Nesse ponto, para ilustrar, referiu-se à ‘cobertura homogênea’ que os grandes veículos vêm fazendo dos protestos em Rio e São Paulo contra os aumentos das passagens de ônibus. Essa cobertura, disse, dá voz quase sempre ou unicamente às autoridades e ao poder econômico. Nessa mesma linha, lembrou Joana, a grande mídia nacional reforça o processo de criminalização dos movimentos sociais, como o faz mais exemplarmente com o MST. Tal e qual a grande mídia ocidental, liderada pela Europa e pelos Estados Unidos, faz com as nações do Oriente. Se essas nações fogem ao controle das grandes potências, sublinhou, são tratadas como terroristas. Quando não invadidas, complementaria este colunista.

A Professora argumentou ainda que a exclusão ou demonização de outras culturas (negros, indígenas, povos não cristãos etc.) pela mídia brasileira e ocidental é também uma grande ameaça à liberdade de expressão que precisa a todo tempo ser lembrada e combatida. Tanto no meio profissional como na Academia, de onde sai a força de trabalho mais qualificada para o fazer jornalístico.

‘Um ano catastrófico”

Assim definiu 1912 o segundo expositor do debate, o empresário Carlos Fernando Neto, presidente da Associação Nacional de Jornais (ANJ), referindo-se às agressões de toda sorte e ordem, assassinatos e processos judiciais de que foram vítimas jornalistas em todo o Brasil, ano passado.

A propósito da judicialização do exercício profissional do jornalista, principalmente o de criticar e noticiar os malfeitos e mazelas do poder público em geral e de governantes em particular, ele citou o caso emblemático do jornal O Estado de São Paulo, proibido por um desembargador de revelar detalhes da Operação Boi Barrica, da PF, sobre o envolvimento de Fernando Sarney, filho do senador José Sarney, em supostos ilícitos.

Contou ainda que nos últimos cinco anos o jornal Folha de S. Paulo e a jornalista Elvira Lobatto enfrentaram, juntos, mais de 47 ações na Justiça movidas por bispos da Igreja Universal do Reino de Deus em todo o país.
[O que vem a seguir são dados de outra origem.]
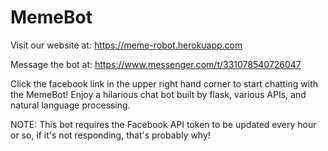 # MemeBot
Visit our website at:
https://meme-robot.herokuapp.com

Message the bot at: 
https://www.messenger.com/t/331078540726047

Click the facebook link in the upper right hand corner to start chatting with the MemeBot! 
Enjoy a hilarious chat bot built by flask, various APIs, and natural language processing.  

NOTE: 
This bot requires the Facebook API token to be updated every hour or so, if it's not responding, that's probably why!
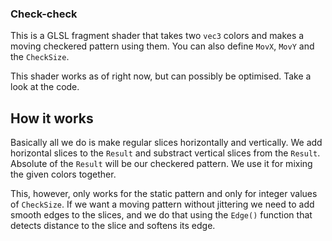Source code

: ### Check-check

This is a GLSL fragment shader that takes two `vec3` colors and makes a moving
checkered pattern using them. You can also define `MovX`, `MovY` and the `CheckSize`.

This shader works as of right now, but can possibly be optimised. Take a look at the code.

## How it works

Basically all we do is make regular slices horizontally and vertically. We add horizontal
slices to the `Result` and substract vertical slices from the `Result`. Absolute of the
`Result` will be our checkered pattern. We use it for mixing the given colors together.

This, however, only works for the static pattern and only for integer values of `CheckSize`.
If we want a moving pattern without jittering we need to add smooth edges to the slices, and
we do that using the `Edge()` function that detects distance to the slice and softens its edge.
Essa maratona, que chamou de ‘assédio jurídico’, parafraseando o ministro Ayres Britto, aconteceu depois que a Folha publicou reportagem de Elvira sobre o extraordinário crescimento patrimonial da Universal e do líder dessa Igreja, Edir Macedo.

Outro ponto alto do debate foi a participação do senador Vital Filho, para quem liberdade de expressão é ferramenta fundamental de controle das arbitrariedades do poder público. Mais do que isso, um dever conferido à imprensa pela própria Constituição de 88. “A Constituição deu à imprensa o papel de guardiã das liberdades políticas, públicas”, disse, assinalando que na gênese dessa atribuição estariam a visão e a sabedoria de Ruy Barbosa quando disse, há cem anos, que “a palavra é um instrumento irresistível da liberdade”.